▸ **THE TASK**:
Please transcribe all of the entries exactly, leaving out any images.

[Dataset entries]

■ ■ ■ ■

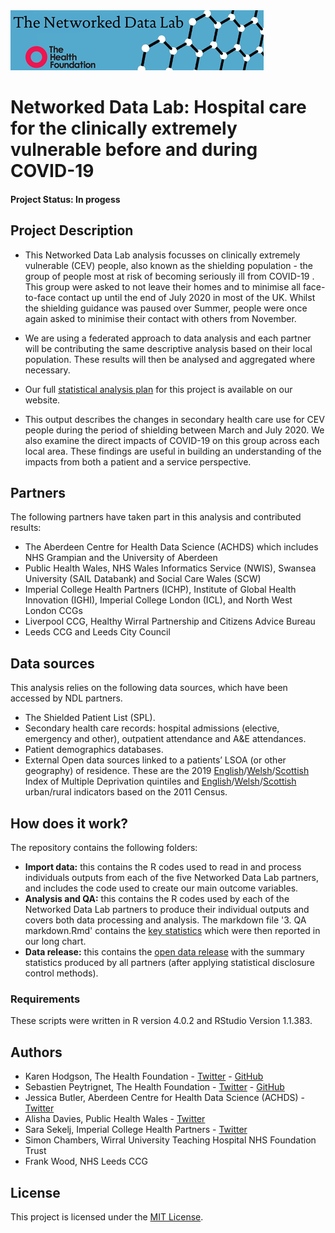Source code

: <img src="ndlbanner.png" width="405" height="96">

# Networked Data Lab: Hospital care for the clinically extremely vulnerable before and during COVID-19

#### Project Status: In progess

## Project Description

- This Networked Data Lab analysis focusses on clinically extremely vulnerable (CEV) people, also known as the shielding population - the group of people most at risk of becoming seriously ill from COVID-19 . This group were asked to not leave their homes and to minimise all face-to-face contact up until the end of July 2020 in most of the UK. Whilst the shielding guidance was paused over Summer, people were once again asked to minimise their contact with others from November.

- We are using a federated approach to data analysis and each partner will be contributing the same descriptive analysis based on their local population. These results will then be analysed and aggregated where necessary.

- Our full [statistical analysis plan](https://www.health.org.uk/sites/default/files/2020-12/ndl_statistical_analysis_plan_-_descriptive_analysis_of_cev_people_during_covid-19_0.pdf) for this project is available on our website.

- This output describes the changes in secondary health care use for CEV people during the period of shielding between March and July 2020. We also examine the direct impacts of COVID-19 on this group across each local area. These findings are useful in building an understanding of the impacts from both a patient and a service perspective.

## Partners

The following partners have taken part in this analysis and contributed results:

- The Aberdeen Centre for Health Data Science (ACHDS) which includes NHS Grampian and the University of Aberdeen
- Public Health Wales, NHS Wales Informatics Service (NWIS), Swansea University (SAIL Databank) and Social Care Wales (SCW)
- Imperial College Health Partners (ICHP), Institute of Global Health Innovation (IGHI), Imperial College London (ICL), and North West London CCGs
- Liverpool CCG, Healthy Wirral Partnership and Citizens Advice Bureau
- Leeds CCG and Leeds City Council    

## Data sources

This analysis relies on the following data sources, which have been accessed by NDL partners.

- The Shielded Patient List (SPL).
- Secondary health care records: hospital admissions (elective, emergency and other), outpatient attendance and A&E attendances.
- Patient demographics databases.
- External Open data sources linked to a patients’ LSOA (or other geography) of residence. These are the 2019 [English](https://data-communities.opendata.arcgis.com/datasets/d4b79be994ac4820ad44e10ded313df3_0
)/[Welsh](https://gov.wales/sites/default/files/statistics-and-research/2019-11/welsh-index-multiple-deprivation-2019-index-and-domain-ranks-by-small-area.ods
)/[Scottish](https://www.gov.scot/binaries/content/documents/govscot/publications/statistics/2020/01/scottish-index-of-multiple-deprivation-2020-data-zone-look-up-file/documents/scottish-index-of-multiple-deprivation-data-zone-look-up/scottish-index-of-multiple-deprivation-data-zone-look-up/govscot%3Adocument/SIMD%2B2020v2%2B-%2Bdatazone%2Blookup.xlsx) Index of Multiple Deprivation quintiles and [English](https://data.gov.uk/dataset/b1165cea-2655-4cf7-bf22-dfbd3cdeb242/rural-urban-classification-2011-of-lower-layer-super-output-areas-in-england-and-wales)/[Welsh](https://data.gov.uk/dataset/b1165cea-2655-4cf7-bf22-dfbd3cdeb242/rural-urban-classification-2011-of-lower-layer-super-output-areas-in-england-and-wales)/[Scottish](https://www.opendata.nhs.scot/fa_IR/dataset/urban-rural-classification) urban/rural indicators based on the 2011 Census.

## How does it work?

The repository contains the following folders:

- **Import data:** this contains the R codes used to read in and process individuals outputs from each of the five Networked Data Lab partners, and includes the code used to create our main outcome variables.
- **Analysis and QA:** this contains the R codes used by each of the Networked Data Lab partners to produce their individual outputs and covers both data processing and analysis. The markdown file '3. QA markdown.Rmd' contains the [key statistics](https://htmlpreview.github.io/?https://github.com/HFAnalyticsLab/NDL_Output3_Hospital_care_CEV/blob/main/Analysis%20and%20QA/Results%20for%20publication%20and%20QA/3.-QA-markdown.html) which were then reported in our long chart.
- **Data release:** this contains the [open data release](https://github.com/HFAnalyticsLab/NDL_Output1_Demographics/blob/main/Outputs/Networked-Data-Lab-Characteristics-of-CEV-people-GitHub.xlsx) with the summary statistics produced by all partners (after applying statistical disclosure control methods).

### Requirements

These scripts were written in R version 4.0.2 and RStudio Version 1.1.383. 

## Authors

* Karen Hodgson, The Health Foundation - [Twitter](https://twitter.com/KarenHodgePodge) - [GitHub](https://github.com/KarenHodgson)
* Sebastien Peytrignet, The Health Foundation - [Twitter](https://twitter.com/SebastienPeytr2) - [GitHub](https://github.com/sg-peytrignet)
* Jessica Butler, Aberdeen Centre for Health Data Science (ACHDS) - [Twitter](https://twitter.com/jessbutler284)
* Alisha Davies, Public Health Wales - [Twitter](https://twitter.com/AlishaDavies1)
* Sara Sekelj, Imperial College Health Partners - [Twitter](https://twitter.com/sekeljsara)
* Simon Chambers, Wirral University Teaching Hospital NHS Foundation Trust
* Frank Wood, NHS Leeds CCG

## License

This project is licensed under the [MIT License](https://github.com/HFAnalyticsLab/NDL_Output3_Hospital_care_CEV/blob/main/LICENSE).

■ ■ ■ ■

▸ **RESULT**:
Source code

: <img src="ndlbanner.png" width="405" height="96">

# Networked Data Lab: Hospital care for the clinically extremely vulnerable before and during COVID-19

#### Project Status: In progess

## Project Description

- This Networked Data Lab analysis focusses on clinically extremely vulnerable (CEV) people, also known as the shielding population - the group of people most at risk of becoming seriously ill from COVID-19 . This group were asked to not leave their homes and to minimise all face-to-face contact up until the end of July 2020 in most of the UK. Whilst the shielding guidance was paused over Summer, people were once again asked to minimise their contact with others from November.

- We are using a federated approach to data analysis and each partner will be contributing the same descriptive analysis based on their local population. These results will then be analysed and aggregated where necessary.

- Our full [statistical analysis plan](https://www.health.org.uk/sites/default/files/2020-12/ndl_statistical_analysis_plan_-_descriptive_analysis_of_cev_people_during_covid-19_0.pdf) for this project is available on our website.

- This output describes the changes in secondary health care use for CEV people during the period of shielding between March and July 2020. We also examine the direct impacts of COVID-19 on this group across each local area. These findings are useful in building an understanding of the impacts from both a patient and a service perspective.

## Partners

The following partners have taken part in this analysis and contributed results:

- The Aberdeen Centre for Health Data Science (ACHDS) which includes NHS Grampian and the University of Aberdeen
- Public Health Wales, NHS Wales Informatics Service (NWIS), Swansea University (SAIL Databank) and Social Care Wales (SCW)
- Imperial College Health Partners (ICHP), Institute of Global Health Innovation (IGHI), Imperial College London (ICL), and North West London CCGs
- Liverpool CCG, Healthy Wirral Partnership and Citizens Advice Bureau
- Leeds CCG and Leeds City Council    

## Data sources

This analysis relies on the following data sources, which have been accessed by NDL partners.

- The Shielded Patient List (SPL).
- Secondary health care records: hospital admissions (elective, emergency and other), outpatient attendance and A&E attendances.
- Patient demographics databases.
- External Open data sources linked to a patients’ LSOA (or other geography) of residence. These are the 2019 [English](https://data-communities.opendata.arcgis.com/datasets/d4b79be994ac4820ad44e10ded313df3_0
)/[Welsh](https://gov.wales/sites/default/files/statistics-and-research/2019-11/welsh-index-multiple-deprivation-2019-index-and-domain-ranks-by-small-area.ods
)/[Scottish](https://www.gov.scot/binaries/content/documents/govscot/publications/statistics/2020/01/scottish-index-of-multiple-deprivation-2020-data-zone-look-up-file/documents/scottish-index-of-multiple-deprivation-data-zone-look-up/scottish-index-of-multiple-deprivation-data-zone-look-up/govscot%3Adocument/SIMD%2B2020v2%2B-%2Bdatazone%2Blookup.xlsx) Index of Multiple Deprivation quintiles and [English](https://data.gov.uk/dataset/b1165cea-2655-4cf7-bf22-dfbd3cdeb242/rural-urban-classification-2011-of-lower-layer-super-output-areas-in-england-and-wales)/[Welsh](https://data.gov.uk/dataset/b1165cea-2655-4cf7-bf22-dfbd3cdeb242/rural-urban-classification-2011-of-lower-layer-super-output-areas-in-england-and-wales)/[Scottish](https://www.opendata.nhs.scot/fa_IR/dataset/urban-rural-classification) urban/rural indicators based on the 2011 Census.

## How does it work?

The repository contains the following folders:

- **Import data:** this contains the R codes used to read in and process individuals outputs from each of the five Networked Data Lab partners, and includes the code used to create our main outcome variables.
- **Analysis and QA:** this contains the R codes used by each of the Networked Data Lab partners to produce their individual outputs and covers both data processing and analysis. The markdown file '3. QA markdown.Rmd' contains the [key statistics](https://htmlpreview.github.io/?https://github.com/HFAnalyticsLab/NDL_Output3_Hospital_care_CEV/blob/main/Analysis%20and%20QA/Results%20for%20publication%20and%20QA/3.-QA-markdown.html) which were then reported in our long chart.
- **Data release:** this contains the [open data release](https://github.com/HFAnalyticsLab/NDL_Output1_Demographics/blob/main/Outputs/Networked-Data-Lab-Characteristics-of-CEV-people-GitHub.xlsx) with the summary statistics produced by all partners (after applying statistical disclosure control methods).

### Requirements

These scripts were written in R version 4.0.2 and RStudio Version 1.1.383. 

## Authors

* Karen Hodgson, The Health Foundation - [Twitter](https://twitter.com/KarenHodgePodge) - [GitHub](https://github.com/KarenHodgson)
* Sebastien Peytrignet, The Health Foundation - [Twitter](https://twitter.com/SebastienPeytr2) - [GitHub](https://github.com/sg-peytrignet)
* Jessica Butler, Aberdeen Centre for Health Data Science (ACHDS) - [Twitter](https://twitter.com/jessbutler284)
* Alisha Davies, Public Health Wales - [Twitter](https://twitter.com/AlishaDavies1)
* Sara Sekelj, Imperial College Health Partners - [Twitter](https://twitter.com/sekeljsara)
* Simon Chambers, Wirral University Teaching Hospital NHS Foundation Trust
* Frank Wood, NHS Leeds CCG

## License

This project is licensed under the [MIT License](https://github.com/HFAnalyticsLab/NDL_Output3_Hospital_care_CEV/blob/main/LICENSE).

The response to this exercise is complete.